*** Opening of SUPPLIED DATA ***

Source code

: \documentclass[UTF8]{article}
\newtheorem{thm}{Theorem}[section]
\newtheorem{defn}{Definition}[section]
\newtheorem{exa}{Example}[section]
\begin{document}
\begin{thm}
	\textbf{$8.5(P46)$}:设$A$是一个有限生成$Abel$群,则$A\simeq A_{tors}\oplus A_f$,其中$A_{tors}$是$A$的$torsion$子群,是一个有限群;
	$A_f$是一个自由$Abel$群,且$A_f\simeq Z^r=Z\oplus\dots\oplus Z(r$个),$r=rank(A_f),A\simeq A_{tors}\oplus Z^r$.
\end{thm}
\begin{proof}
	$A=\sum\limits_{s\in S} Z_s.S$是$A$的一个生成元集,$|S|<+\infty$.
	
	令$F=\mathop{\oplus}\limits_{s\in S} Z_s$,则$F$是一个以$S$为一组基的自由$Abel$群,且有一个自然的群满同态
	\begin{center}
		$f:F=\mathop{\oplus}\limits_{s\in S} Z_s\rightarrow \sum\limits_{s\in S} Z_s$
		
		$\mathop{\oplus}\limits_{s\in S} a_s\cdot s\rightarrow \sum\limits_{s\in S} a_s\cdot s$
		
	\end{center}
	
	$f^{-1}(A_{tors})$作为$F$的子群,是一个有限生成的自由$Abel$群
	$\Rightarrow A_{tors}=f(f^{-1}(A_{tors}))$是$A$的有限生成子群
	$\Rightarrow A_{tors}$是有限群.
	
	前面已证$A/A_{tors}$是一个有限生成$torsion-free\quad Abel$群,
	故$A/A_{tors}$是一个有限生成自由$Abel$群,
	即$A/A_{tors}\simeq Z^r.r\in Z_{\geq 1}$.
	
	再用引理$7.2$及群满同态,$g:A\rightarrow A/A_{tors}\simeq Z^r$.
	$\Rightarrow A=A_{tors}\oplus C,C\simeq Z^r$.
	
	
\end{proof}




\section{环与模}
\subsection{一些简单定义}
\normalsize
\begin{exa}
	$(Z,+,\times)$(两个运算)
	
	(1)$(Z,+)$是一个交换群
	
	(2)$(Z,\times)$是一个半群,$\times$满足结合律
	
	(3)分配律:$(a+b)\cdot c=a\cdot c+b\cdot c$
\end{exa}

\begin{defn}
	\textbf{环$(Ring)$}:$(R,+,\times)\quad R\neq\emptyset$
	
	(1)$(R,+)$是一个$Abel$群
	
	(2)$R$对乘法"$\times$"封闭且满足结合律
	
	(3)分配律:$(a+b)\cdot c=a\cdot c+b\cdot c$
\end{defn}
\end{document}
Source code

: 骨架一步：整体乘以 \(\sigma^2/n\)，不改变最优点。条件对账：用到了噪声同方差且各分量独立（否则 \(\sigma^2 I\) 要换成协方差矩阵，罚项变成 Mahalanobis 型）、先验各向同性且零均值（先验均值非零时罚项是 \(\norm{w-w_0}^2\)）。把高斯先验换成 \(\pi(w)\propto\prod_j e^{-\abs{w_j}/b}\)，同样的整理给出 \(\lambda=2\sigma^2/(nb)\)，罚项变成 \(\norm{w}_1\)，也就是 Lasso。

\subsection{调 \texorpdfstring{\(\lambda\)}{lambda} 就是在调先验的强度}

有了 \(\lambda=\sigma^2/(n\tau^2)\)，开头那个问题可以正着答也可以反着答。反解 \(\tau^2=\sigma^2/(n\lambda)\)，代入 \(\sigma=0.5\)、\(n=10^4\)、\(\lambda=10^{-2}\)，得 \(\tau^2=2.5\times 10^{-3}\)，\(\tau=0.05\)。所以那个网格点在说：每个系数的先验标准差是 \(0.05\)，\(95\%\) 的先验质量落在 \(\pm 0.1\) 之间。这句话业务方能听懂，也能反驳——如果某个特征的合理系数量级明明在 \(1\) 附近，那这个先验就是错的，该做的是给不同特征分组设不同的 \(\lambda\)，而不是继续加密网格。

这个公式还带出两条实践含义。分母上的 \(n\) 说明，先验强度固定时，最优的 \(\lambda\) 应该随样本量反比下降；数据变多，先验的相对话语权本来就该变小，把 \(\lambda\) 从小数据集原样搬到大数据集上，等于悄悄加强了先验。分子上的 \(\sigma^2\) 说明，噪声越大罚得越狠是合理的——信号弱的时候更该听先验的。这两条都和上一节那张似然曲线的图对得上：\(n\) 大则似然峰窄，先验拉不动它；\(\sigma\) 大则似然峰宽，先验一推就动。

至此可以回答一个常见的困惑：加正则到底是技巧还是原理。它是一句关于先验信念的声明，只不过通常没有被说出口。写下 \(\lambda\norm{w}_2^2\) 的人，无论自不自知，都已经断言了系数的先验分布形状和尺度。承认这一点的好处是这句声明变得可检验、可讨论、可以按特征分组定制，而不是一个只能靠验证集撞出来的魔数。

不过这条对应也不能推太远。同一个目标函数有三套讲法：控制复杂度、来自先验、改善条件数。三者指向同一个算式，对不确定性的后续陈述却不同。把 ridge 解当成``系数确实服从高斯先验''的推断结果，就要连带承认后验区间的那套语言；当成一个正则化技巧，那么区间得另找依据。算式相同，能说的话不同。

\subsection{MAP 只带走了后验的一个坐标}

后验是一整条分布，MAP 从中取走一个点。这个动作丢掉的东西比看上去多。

*** Close of SUPPLIED DATA ***

_TASK BRIEF_
An exact reproduction of all the entries, complete to the last line, is needed.

_RESULT BELOW_
Source code

: \documentclass[UTF8]{article}
\newtheorem{thm}{Theorem}[section]
\newtheorem{defn}{Definition}[section]
\newtheorem{exa}{Example}[section]
\begin{document}
\begin{thm}
	\textbf{$8.5(P46)$}:设$A$是一个有限生成$Abel$群,则$A\simeq A_{tors}\oplus A_f$,其中$A_{tors}$是$A$的$torsion$子群,是一个有限群;
	$A_f$是一个自由$Abel$群,且$A_f\simeq Z^r=Z\oplus\dots\oplus Z(r$个),$r=rank(A_f),A\simeq A_{tors}\oplus Z^r$.
\end{thm}
\begin{proof}
	$A=\sum\limits_{s\in S} Z_s.S$是$A$的一个生成元集,$|S|<+\infty$.
	
	令$F=\mathop{\oplus}\limits_{s\in S} Z_s$,则$F$是一个以$S$为一组基的自由$Abel$群,且有一个自然的群满同态
	\begin{center}
		$f:F=\mathop{\oplus}\limits_{s\in S} Z_s\rightarrow \sum\limits_{s\in S} Z_s$
		
		$\mathop{\oplus}\limits_{s\in S} a_s\cdot s\rightarrow \sum\limits_{s\in S} a_s\cdot s$
		
	\end{center}
	
	$f^{-1}(A_{tors})$作为$F$的子群,是一个有限生成的自由$Abel$群
	$\Rightarrow A_{tors}=f(f^{-1}(A_{tors}))$是$A$的有限生成子群
	$\Rightarrow A_{tors}$是有限群.
	
	前面已证$A/A_{tors}$是一个有限生成$torsion-free\quad Abel$群,
	故$A/A_{tors}$是一个有限生成自由$Abel$群,
	即$A/A_{tors}\simeq Z^r.r\in Z_{\geq 1}$.
	
	再用引理$7.2$及群满同态,$g:A\rightarrow A/A_{tors}\simeq Z^r$.
	$\Rightarrow A=A_{tors}\oplus C,C\simeq Z^r$.
	
	
\end{proof}




\section{环与模}
\subsection{一些简单定义}
\normalsize
\begin{exa}
	$(Z,+,\times)$(两个运算)
	
	(1)$(Z,+)$是一个交换群
	
	(2)$(Z,\times)$是一个半群,$\times$满足结合律
	
	(3)分配律:$(a+b)\cdot c=a\cdot c+b\cdot c$
\end{exa}

\begin{defn}
	\textbf{环$(Ring)$}:$(R,+,\times)\quad R\neq\emptyset$
	
	(1)$(R,+)$是一个$Abel$群
	
	(2)$R$对乘法"$\times$"封闭且满足结合律
	
	(3)分配律:$(a+b)\cdot c=a\cdot c+b\cdot c$
\end{defn}
\end{document}
Source code

: 骨架一步：整体乘以 \(\sigma^2/n\)，不改变最优点。条件对账：用到了噪声同方差且各分量独立（否则 \(\sigma^2 I\) 要换成协方差矩阵，罚项变成 Mahalanobis 型）、先验各向同性且零均值（先验均值非零时罚项是 \(\norm{w-w_0}^2\)）。把高斯先验换成 \(\pi(w)\propto\prod_j e^{-\abs{w_j}/b}\)，同样的整理给出 \(\lambda=2\sigma^2/(nb)\)，罚项变成 \(\norm{w}_1\)，也就是 Lasso。

\subsection{调 \texorpdfstring{\(\lambda\)}{lambda} 就是在调先验的强度}

有了 \(\lambda=\sigma^2/(n\tau^2)\)，开头那个问题可以正着答也可以反着答。反解 \(\tau^2=\sigma^2/(n\lambda)\)，代入 \(\sigma=0.5\)、\(n=10^4\)、\(\lambda=10^{-2}\)，得 \(\tau^2=2.5\times 10^{-3}\)，\(\tau=0.05\)。所以那个网格点在说：每个系数的先验标准差是 \(0.05\)，\(95\%\) 的先验质量落在 \(\pm 0.1\) 之间。这句话业务方能听懂，也能反驳——如果某个特征的合理系数量级明明在 \(1\) 附近，那这个先验就是错的，该做的是给不同特征分组设不同的 \(\lambda\)，而不是继续加密网格。

这个公式还带出两条实践含义。分母上的 \(n\) 说明，先验强度固定时，最优的 \(\lambda\) 应该随样本量反比下降；数据变多，先验的相对话语权本来就该变小，把 \(\lambda\) 从小数据集原样搬到大数据集上，等于悄悄加强了先验。分子上的 \(\sigma^2\) 说明，噪声越大罚得越狠是合理的——信号弱的时候更该听先验的。这两条都和上一节那张似然曲线的图对得上：\(n\) 大则似然峰窄，先验拉不动它；\(\sigma\) 大则似然峰宽，先验一推就动。

至此可以回答一个常见的困惑：加正则到底是技巧还是原理。它是一句关于先验信念的声明，只不过通常没有被说出口。写下 \(\lambda\norm{w}_2^2\) 的人，无论自不自知，都已经断言了系数的先验分布形状和尺度。承认这一点的好处是这句声明变得可检验、可讨论、可以按特征分组定制，而不是一个只能靠验证集撞出来的魔数。

不过这条对应也不能推太远。同一个目标函数有三套讲法：控制复杂度、来自先验、改善条件数。三者指向同一个算式，对不确定性的后续陈述却不同。把 ridge 解当成``系数确实服从高斯先验''的推断结果，就要连带承认后验区间的那套语言；当成一个正则化技巧，那么区间得另找依据。算式相同，能说的话不同。

\subsection{MAP 只带走了后验的一个坐标}

后验是一整条分布，MAP 从中取走一个点。这个动作丢掉的东西比看上去多。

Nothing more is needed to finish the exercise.